Moja próba na ćwika
24.06.2020 | Jan B. Waligóra
Część 1: Preludium
Poniedziałek nie różnił się wiele od innych kwarantannowych poniedziałków: wstałem, zjadłem śniadanie i miałem zamiar zająć się moim swetrem, na który poświęciłem już zbyt dużo czasu. Siedzącego tak w swoim własnym domu, słuchającego muzyki i robiącego na drutach w skąpym odzieniu zastał mnie Patryk (drużynowy) i zarządził alarm mundurowy. Jako iż różne części umundurowania miałem taktycznie rozłożone po całym domu, owy alarm zajął trochę czasu (ok. 10 min). Zaraz po zameldowaniu się w pełnym mundurze, miałem usłyszeć moje zadanie - zrobić sobie zdjęcie z którymś z kandydatów na prezydenta i zadać mu kilka pytań.
Część 2: Przepraszam, co?
Choć na samo zadanie zareagowałem dość oszczędnie, to w mojej głowie działy się rzeczy niestworzone.

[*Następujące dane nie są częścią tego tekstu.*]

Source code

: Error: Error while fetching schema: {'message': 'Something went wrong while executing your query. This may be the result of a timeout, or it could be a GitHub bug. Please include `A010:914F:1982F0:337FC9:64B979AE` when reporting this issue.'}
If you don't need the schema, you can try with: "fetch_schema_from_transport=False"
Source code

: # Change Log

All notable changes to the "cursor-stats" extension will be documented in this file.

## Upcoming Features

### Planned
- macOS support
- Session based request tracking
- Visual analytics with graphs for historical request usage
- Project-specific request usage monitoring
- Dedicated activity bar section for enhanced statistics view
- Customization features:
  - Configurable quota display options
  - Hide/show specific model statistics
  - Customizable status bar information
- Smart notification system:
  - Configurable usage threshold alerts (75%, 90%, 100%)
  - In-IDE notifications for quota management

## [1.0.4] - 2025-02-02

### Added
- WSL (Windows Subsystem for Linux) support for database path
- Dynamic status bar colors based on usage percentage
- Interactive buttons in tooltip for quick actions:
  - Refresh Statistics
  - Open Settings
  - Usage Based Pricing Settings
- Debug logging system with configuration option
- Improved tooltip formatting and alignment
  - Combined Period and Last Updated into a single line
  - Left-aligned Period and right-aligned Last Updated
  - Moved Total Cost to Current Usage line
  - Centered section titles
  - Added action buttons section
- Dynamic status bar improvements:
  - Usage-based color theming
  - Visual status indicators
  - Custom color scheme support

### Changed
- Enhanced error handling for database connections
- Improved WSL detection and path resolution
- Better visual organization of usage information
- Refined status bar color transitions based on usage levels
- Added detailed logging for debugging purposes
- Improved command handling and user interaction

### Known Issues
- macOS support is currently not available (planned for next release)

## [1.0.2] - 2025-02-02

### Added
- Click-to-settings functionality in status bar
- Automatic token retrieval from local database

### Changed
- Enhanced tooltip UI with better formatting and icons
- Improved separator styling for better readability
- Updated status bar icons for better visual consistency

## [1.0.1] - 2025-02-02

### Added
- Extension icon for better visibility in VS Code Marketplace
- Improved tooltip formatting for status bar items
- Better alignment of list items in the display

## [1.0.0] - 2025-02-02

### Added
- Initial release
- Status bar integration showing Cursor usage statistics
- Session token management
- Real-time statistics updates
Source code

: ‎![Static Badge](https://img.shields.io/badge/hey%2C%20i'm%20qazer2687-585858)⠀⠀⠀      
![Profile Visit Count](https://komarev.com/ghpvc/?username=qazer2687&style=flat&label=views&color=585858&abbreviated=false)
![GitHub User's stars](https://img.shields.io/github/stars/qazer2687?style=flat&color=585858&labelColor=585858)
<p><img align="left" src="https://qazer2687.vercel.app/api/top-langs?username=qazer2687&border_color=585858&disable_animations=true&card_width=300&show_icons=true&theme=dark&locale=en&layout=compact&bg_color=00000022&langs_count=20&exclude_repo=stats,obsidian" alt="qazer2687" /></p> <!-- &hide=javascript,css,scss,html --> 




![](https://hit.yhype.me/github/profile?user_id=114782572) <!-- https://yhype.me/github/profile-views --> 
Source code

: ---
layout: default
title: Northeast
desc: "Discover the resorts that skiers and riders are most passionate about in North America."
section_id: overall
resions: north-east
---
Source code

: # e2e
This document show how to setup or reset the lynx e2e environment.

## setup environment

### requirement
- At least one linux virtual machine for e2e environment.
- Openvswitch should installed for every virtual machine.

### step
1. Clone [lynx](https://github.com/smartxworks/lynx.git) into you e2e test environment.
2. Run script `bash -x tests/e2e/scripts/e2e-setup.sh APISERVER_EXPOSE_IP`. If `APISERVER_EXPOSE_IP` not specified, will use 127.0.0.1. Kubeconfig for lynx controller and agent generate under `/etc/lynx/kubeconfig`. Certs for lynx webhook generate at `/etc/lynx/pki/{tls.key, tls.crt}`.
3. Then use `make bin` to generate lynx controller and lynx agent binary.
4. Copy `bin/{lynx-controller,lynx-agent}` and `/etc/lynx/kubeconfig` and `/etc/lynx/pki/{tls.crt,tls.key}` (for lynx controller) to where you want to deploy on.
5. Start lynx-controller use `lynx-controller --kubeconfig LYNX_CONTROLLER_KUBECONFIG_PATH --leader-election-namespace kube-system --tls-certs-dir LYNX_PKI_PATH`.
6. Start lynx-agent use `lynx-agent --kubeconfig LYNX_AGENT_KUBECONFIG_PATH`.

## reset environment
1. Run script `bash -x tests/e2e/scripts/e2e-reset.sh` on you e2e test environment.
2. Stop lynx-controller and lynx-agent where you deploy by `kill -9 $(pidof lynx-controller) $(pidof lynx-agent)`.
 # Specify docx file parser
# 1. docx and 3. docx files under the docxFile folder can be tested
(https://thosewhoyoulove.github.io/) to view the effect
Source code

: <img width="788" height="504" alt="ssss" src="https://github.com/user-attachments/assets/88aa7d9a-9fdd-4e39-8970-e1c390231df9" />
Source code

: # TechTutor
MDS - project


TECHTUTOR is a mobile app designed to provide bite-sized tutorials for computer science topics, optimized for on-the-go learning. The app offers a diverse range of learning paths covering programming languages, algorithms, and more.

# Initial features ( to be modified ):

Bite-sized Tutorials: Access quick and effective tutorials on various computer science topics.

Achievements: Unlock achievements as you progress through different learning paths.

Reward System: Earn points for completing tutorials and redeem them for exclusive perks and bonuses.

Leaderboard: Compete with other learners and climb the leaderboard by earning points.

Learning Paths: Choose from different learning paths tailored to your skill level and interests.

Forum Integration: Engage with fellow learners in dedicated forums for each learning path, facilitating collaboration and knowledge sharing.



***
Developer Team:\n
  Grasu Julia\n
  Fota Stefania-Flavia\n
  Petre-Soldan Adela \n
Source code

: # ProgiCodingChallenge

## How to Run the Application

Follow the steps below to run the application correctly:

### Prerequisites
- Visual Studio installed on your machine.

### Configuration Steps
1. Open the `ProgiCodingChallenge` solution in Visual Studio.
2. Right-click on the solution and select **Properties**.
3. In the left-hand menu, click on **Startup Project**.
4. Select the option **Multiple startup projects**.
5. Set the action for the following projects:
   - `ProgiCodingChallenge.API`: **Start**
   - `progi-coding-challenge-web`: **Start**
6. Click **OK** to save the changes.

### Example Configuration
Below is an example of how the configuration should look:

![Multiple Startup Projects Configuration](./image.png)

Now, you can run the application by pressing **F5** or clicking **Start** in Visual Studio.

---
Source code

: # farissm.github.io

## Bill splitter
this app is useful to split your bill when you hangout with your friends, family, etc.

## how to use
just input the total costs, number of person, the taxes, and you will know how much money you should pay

Potwierdziło się moje najgorsze przeczucie, że próbą będzie spotkanie się z kimś ważnym. Na początku sam źle zrozumiałem treść. Myślałem, że pytania są najważniejsze, że trzeba będzie się umówić z którymś z prezydentów na godzinę i przeprowadzić wywiad, jednak szybko sprostowałem wszelkie niejasności. Najważniejsze było zdjęcie, pytania przy okazji, przynajmniej przy przebiegu próby, którego spodziewał się Patryk.
Część 3: Telefon do prezydenta
Rozpocząłem przygotowania od telefonu do mojego zaufanego człowieka ds. około politycznych - Jana Alechniewicza. Razem z nim doszliśmy do wniosku, że w ostatni tydzień przed wyborami trudno będzie kogoś spotkać w okolicy, więc obmyśliliśmy strategię. W środę jedziemy do Inowrocławia zrobić sobie zdjęcie z Krzysztofem Bosakiem, spotykającym się tam właśnie ze swoim elektoratem. Jeszcze była druga opcja, telefon do pana Waldemara Witkowskiego, ale szczerze wątpiłem w powodzenie tego wyjścia, jak się później okazało, niesłusznie. We wtorek zadzwoniłem do ww. i wbrew moim przeczuciom, Pan Waldemar odebrał telefon osobiście i zgodził się spotkać. W środę, następnego dnia, zadzwoniłem znowu i ustaliliśmy spotkanie na 12:30 na placu Cyryla Ratajskiego. Tam, razem z wcześniej wspomnianym Janem, spotkaliśmy się z owym kandydatem. Zadaliśmy mu dwa pytania:
- “Czy harcerstwo jako ogół jest w stanie kształcić pełnowartościowych obywateli, patriotów?”
- “Czy w szkołach publicznych powinien być ujednolicony system oceniania, aby wyrównać nierówności w progach ocen końcowych, które liczą się potem jako pojedyncze punkty do rekrutacji, które najczęściej ważą o wszystkim?”
Wywiad:
Część 4: Epilog
Po tym 5-cio minutowym spotkaniu poczułem wielką ulgę. Jako, że tłukłem się do Poznania 50 minut, nie chciałem poprzestać na 30 minutowym pobycie. Jak zamierzałem, tak zrobiłem. Parafrazując mema - po wywiadzie poszliśmy na herbatę.